What needs to be done: Scan the following material for the string "https" and copy each line in which it appears.
Input below:
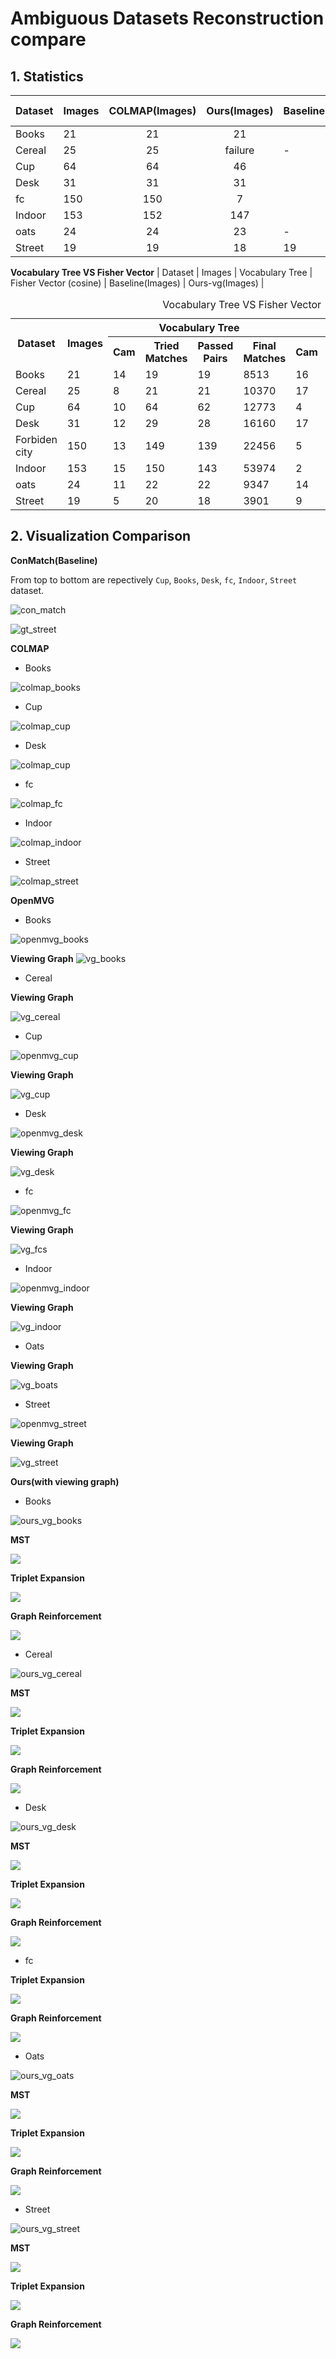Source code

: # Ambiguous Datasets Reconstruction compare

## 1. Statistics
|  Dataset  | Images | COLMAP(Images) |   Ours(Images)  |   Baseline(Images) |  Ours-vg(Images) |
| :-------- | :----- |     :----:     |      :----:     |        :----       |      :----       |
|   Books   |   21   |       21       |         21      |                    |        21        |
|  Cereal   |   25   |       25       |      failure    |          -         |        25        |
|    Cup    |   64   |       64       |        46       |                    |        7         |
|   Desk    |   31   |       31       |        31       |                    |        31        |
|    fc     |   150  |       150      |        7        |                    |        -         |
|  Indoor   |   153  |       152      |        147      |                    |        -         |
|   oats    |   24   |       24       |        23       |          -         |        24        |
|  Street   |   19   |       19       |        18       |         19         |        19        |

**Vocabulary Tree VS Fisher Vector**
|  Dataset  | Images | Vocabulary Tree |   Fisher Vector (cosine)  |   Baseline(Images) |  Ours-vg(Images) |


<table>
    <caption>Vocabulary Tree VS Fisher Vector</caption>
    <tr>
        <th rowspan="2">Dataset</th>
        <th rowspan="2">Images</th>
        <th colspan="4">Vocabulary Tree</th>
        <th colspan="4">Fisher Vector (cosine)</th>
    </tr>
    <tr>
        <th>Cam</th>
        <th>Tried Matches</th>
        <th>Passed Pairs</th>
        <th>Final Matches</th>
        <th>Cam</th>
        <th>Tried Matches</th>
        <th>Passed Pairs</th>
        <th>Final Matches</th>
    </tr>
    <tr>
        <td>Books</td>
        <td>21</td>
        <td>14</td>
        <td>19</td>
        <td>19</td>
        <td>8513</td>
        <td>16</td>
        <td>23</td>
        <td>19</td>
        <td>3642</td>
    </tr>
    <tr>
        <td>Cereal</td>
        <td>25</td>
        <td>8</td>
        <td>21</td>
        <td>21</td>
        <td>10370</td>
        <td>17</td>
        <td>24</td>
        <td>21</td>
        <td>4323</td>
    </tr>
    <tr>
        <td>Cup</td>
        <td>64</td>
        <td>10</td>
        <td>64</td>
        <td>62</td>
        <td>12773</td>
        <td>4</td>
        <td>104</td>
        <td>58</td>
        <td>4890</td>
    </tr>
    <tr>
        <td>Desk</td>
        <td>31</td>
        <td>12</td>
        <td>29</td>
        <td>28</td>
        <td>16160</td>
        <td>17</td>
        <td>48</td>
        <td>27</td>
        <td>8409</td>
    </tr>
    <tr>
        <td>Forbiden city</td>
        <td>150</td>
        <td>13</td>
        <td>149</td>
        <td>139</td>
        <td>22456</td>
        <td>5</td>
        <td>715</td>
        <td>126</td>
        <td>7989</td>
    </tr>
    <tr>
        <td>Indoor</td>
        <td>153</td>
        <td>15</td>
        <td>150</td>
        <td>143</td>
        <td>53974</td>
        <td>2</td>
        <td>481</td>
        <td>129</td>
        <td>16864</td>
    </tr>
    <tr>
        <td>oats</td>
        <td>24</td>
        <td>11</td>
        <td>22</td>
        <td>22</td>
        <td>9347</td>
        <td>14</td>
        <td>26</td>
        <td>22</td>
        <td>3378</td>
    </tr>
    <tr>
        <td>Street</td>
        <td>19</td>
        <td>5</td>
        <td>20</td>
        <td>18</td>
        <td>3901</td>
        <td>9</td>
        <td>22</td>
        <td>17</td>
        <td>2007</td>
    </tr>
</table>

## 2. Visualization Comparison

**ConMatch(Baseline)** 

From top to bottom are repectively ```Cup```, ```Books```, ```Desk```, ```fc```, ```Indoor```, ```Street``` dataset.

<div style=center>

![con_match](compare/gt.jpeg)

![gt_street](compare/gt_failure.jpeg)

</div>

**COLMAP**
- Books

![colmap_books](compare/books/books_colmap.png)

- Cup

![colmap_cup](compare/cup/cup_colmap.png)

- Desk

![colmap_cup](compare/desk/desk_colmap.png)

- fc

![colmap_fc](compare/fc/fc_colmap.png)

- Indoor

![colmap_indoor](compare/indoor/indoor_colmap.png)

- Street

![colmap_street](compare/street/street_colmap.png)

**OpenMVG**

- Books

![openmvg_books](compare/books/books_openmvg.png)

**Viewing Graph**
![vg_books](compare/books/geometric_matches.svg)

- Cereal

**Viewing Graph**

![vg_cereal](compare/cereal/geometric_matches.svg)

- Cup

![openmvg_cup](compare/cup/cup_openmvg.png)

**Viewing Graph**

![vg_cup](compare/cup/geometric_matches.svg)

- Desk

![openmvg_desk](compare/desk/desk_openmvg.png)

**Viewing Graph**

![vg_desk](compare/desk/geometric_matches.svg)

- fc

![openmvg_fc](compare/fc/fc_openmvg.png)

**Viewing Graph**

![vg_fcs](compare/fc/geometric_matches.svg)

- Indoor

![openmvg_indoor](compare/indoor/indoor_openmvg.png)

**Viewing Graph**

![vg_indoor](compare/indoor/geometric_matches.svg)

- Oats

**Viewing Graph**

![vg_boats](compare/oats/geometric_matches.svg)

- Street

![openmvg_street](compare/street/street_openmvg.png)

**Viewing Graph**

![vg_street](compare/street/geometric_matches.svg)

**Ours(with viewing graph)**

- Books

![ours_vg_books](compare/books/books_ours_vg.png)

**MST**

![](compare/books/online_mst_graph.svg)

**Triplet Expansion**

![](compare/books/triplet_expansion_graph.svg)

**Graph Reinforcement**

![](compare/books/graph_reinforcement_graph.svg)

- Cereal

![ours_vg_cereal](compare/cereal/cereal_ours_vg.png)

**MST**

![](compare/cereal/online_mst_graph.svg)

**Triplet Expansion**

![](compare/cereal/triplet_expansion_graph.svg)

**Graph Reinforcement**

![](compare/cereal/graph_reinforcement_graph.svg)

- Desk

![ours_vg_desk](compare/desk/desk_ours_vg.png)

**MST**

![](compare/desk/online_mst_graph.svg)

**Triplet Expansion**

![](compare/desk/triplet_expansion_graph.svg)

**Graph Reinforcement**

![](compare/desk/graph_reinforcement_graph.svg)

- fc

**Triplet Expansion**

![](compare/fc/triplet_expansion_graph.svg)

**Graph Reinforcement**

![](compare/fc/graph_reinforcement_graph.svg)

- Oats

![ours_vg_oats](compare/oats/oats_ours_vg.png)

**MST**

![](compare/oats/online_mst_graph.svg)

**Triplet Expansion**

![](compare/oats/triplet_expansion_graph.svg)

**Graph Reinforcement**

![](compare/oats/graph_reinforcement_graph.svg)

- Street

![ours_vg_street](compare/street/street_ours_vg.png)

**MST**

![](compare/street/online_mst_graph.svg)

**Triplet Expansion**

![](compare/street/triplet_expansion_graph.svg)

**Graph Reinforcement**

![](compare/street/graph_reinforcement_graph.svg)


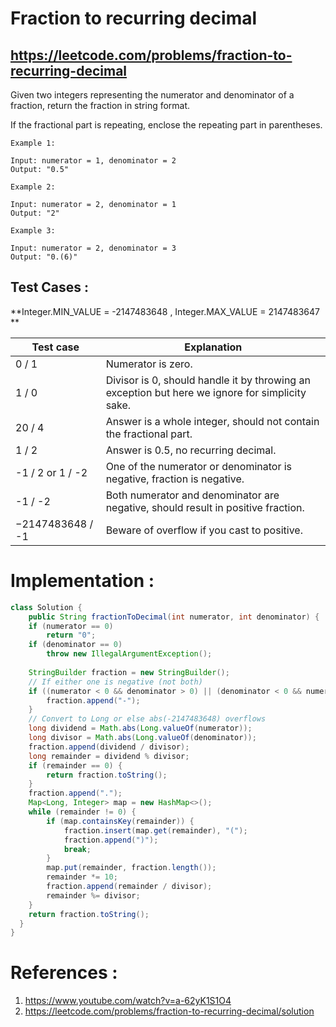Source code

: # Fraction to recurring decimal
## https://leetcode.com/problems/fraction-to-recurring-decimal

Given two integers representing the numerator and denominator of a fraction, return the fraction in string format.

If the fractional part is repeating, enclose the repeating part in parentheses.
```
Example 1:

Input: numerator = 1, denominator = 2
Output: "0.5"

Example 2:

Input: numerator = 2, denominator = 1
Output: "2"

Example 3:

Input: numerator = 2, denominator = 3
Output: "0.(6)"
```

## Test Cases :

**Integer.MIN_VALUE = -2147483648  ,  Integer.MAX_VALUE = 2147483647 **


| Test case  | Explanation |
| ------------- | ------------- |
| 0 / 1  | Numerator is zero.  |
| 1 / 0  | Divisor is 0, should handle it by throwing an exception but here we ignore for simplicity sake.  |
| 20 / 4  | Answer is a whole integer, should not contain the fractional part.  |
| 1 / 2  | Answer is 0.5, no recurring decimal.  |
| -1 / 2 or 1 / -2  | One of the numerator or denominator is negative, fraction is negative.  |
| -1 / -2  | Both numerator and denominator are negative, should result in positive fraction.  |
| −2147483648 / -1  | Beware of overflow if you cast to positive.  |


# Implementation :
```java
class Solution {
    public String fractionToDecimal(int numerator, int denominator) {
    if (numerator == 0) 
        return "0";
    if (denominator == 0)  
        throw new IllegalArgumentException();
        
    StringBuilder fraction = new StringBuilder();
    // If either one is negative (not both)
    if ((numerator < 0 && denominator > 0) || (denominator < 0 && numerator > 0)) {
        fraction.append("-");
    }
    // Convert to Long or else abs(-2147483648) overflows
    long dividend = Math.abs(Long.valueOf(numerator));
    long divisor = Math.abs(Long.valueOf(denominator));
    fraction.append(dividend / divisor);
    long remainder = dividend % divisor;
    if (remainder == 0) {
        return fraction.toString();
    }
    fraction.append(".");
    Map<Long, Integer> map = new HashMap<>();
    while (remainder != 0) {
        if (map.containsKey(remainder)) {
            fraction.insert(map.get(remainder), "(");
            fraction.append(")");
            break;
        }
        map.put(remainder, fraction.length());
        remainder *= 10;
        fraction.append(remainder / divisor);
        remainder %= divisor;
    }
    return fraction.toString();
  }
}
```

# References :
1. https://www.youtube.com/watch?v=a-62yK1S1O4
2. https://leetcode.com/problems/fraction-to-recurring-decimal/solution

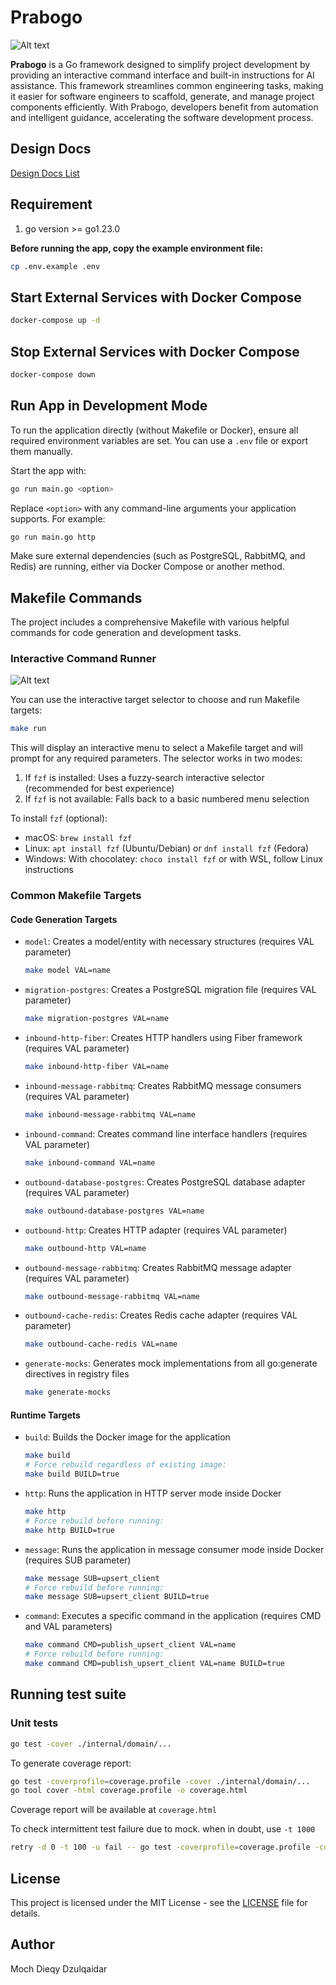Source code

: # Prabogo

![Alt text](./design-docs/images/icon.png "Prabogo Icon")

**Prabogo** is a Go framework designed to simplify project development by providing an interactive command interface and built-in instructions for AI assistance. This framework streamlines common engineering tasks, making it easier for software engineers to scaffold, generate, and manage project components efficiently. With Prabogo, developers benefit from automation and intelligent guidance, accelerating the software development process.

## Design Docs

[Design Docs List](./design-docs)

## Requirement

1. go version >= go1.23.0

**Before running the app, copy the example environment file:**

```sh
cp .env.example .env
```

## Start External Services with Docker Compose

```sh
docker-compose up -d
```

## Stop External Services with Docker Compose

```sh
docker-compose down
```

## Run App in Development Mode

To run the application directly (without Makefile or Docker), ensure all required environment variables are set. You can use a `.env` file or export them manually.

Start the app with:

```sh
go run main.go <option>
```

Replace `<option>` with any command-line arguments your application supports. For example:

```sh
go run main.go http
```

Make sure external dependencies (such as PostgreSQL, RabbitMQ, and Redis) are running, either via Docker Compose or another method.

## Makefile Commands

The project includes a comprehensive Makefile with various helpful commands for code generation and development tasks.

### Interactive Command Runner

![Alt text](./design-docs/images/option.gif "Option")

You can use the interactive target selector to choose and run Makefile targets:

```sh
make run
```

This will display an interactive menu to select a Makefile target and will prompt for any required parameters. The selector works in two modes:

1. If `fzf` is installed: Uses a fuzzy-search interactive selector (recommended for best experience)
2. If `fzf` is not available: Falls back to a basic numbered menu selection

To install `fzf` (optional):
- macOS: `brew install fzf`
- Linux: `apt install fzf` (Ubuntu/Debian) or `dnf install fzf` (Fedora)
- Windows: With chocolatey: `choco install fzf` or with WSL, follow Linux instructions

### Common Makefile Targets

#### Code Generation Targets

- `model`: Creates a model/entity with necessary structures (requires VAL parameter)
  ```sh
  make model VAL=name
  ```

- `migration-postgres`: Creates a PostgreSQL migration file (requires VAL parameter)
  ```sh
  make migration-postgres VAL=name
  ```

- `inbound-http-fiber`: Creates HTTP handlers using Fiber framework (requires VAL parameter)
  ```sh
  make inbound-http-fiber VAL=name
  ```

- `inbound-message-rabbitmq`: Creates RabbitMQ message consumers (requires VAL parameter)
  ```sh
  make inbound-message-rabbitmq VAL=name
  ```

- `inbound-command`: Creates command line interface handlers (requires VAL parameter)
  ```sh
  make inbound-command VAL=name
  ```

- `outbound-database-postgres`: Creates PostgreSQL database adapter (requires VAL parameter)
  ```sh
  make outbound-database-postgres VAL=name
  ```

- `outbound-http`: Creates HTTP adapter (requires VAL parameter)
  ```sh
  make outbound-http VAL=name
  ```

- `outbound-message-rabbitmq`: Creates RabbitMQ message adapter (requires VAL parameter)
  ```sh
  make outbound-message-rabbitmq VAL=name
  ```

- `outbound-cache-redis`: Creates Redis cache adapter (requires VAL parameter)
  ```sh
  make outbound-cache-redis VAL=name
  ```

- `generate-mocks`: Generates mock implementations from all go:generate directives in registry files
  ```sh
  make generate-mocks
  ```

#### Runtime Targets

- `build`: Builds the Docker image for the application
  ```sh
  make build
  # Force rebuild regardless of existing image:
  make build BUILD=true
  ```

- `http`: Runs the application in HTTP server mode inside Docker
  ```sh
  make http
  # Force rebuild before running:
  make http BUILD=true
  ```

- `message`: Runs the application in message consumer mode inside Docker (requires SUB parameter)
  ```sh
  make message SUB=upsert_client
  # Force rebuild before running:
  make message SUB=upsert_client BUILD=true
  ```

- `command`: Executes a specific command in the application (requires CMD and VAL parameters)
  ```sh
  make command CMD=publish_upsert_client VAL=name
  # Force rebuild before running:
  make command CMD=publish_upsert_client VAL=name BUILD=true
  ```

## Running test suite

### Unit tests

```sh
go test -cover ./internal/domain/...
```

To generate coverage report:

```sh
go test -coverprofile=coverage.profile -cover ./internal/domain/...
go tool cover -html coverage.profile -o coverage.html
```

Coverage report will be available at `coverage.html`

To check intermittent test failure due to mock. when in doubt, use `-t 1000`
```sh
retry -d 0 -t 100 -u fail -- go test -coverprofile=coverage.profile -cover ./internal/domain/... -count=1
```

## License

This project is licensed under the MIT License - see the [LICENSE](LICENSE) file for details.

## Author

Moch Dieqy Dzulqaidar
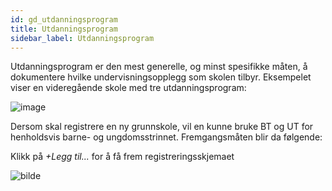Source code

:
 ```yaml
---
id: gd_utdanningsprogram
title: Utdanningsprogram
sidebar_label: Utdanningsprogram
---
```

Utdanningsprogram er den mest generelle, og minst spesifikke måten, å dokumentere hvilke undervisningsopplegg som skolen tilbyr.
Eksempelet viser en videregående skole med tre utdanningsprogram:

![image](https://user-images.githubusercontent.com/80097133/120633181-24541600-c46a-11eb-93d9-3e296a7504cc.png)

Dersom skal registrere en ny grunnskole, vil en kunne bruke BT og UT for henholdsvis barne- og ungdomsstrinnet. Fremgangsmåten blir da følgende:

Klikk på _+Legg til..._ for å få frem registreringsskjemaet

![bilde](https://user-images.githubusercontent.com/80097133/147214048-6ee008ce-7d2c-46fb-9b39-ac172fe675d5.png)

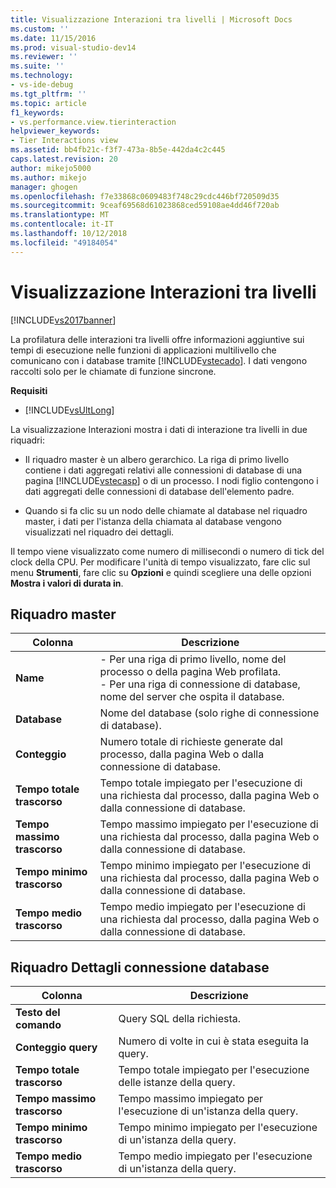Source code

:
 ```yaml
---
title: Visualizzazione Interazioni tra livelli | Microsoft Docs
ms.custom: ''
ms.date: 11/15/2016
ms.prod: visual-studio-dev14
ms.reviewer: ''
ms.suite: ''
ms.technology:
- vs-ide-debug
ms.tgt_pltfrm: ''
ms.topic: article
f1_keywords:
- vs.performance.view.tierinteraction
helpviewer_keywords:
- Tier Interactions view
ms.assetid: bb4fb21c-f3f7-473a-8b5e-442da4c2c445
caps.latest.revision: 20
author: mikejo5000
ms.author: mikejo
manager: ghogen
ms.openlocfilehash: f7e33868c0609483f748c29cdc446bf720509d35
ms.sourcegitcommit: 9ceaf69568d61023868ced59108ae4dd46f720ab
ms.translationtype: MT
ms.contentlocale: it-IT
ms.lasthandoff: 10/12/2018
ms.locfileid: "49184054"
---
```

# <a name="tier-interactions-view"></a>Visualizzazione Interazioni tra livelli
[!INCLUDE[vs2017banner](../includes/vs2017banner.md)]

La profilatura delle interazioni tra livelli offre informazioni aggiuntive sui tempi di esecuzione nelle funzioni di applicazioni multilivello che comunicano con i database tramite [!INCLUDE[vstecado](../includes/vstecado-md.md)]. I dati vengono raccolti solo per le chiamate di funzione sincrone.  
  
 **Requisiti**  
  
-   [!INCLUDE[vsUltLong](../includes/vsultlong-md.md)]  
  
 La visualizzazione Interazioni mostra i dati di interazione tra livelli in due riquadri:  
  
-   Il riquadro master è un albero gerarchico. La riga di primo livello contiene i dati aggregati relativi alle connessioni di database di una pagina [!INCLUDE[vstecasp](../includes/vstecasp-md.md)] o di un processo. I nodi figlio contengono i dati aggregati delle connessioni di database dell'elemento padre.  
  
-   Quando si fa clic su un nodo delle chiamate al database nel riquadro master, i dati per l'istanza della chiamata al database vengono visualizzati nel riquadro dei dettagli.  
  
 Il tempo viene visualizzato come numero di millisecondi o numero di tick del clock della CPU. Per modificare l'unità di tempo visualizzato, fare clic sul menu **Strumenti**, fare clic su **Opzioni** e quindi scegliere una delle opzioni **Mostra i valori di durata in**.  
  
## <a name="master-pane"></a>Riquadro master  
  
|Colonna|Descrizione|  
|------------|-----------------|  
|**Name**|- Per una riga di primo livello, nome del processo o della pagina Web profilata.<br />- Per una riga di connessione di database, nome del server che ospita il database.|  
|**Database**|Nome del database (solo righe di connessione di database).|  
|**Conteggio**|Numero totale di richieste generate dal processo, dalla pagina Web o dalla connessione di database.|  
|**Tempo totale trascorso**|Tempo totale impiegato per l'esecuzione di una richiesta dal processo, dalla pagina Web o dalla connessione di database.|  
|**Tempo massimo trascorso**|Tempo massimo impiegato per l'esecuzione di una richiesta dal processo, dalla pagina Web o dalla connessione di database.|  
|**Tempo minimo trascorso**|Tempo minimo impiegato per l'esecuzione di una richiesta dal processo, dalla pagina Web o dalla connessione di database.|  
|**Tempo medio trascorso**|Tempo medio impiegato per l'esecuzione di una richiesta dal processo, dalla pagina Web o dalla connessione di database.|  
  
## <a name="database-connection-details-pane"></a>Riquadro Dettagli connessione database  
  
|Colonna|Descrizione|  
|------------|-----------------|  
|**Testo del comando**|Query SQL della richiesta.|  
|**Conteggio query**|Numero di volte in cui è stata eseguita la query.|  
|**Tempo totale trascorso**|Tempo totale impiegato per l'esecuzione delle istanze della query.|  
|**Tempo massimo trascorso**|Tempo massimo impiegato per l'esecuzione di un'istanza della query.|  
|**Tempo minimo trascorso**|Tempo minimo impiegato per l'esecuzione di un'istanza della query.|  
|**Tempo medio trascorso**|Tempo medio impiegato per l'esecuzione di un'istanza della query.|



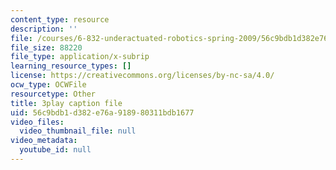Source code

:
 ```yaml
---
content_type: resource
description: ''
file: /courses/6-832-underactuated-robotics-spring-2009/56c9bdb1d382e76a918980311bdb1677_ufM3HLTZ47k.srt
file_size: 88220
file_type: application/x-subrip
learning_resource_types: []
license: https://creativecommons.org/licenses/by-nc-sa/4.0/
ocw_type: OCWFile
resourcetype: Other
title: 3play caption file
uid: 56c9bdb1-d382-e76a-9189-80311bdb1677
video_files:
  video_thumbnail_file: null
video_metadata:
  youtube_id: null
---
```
End of Input.
Reply:
## https://leetcode.com/problems/fraction-to-recurring-decimal
1. https://www.youtube.com/watch?v=a-62yK1S1O4
2. https://leetcode.com/problems/fraction-to-recurring-decimal/solution
![image](https://user-images.githubusercontent.com/80097133/120633181-24541600-c46a-11eb-93d9-3e296a7504cc.png)
![bilde](https://user-images.githubusercontent.com/80097133/147214048-6ee008ce-7d2c-46fb-9b39-ac172fe675d5.png)
license: https://creativecommons.org/licenses/by-nc-sa/4.0/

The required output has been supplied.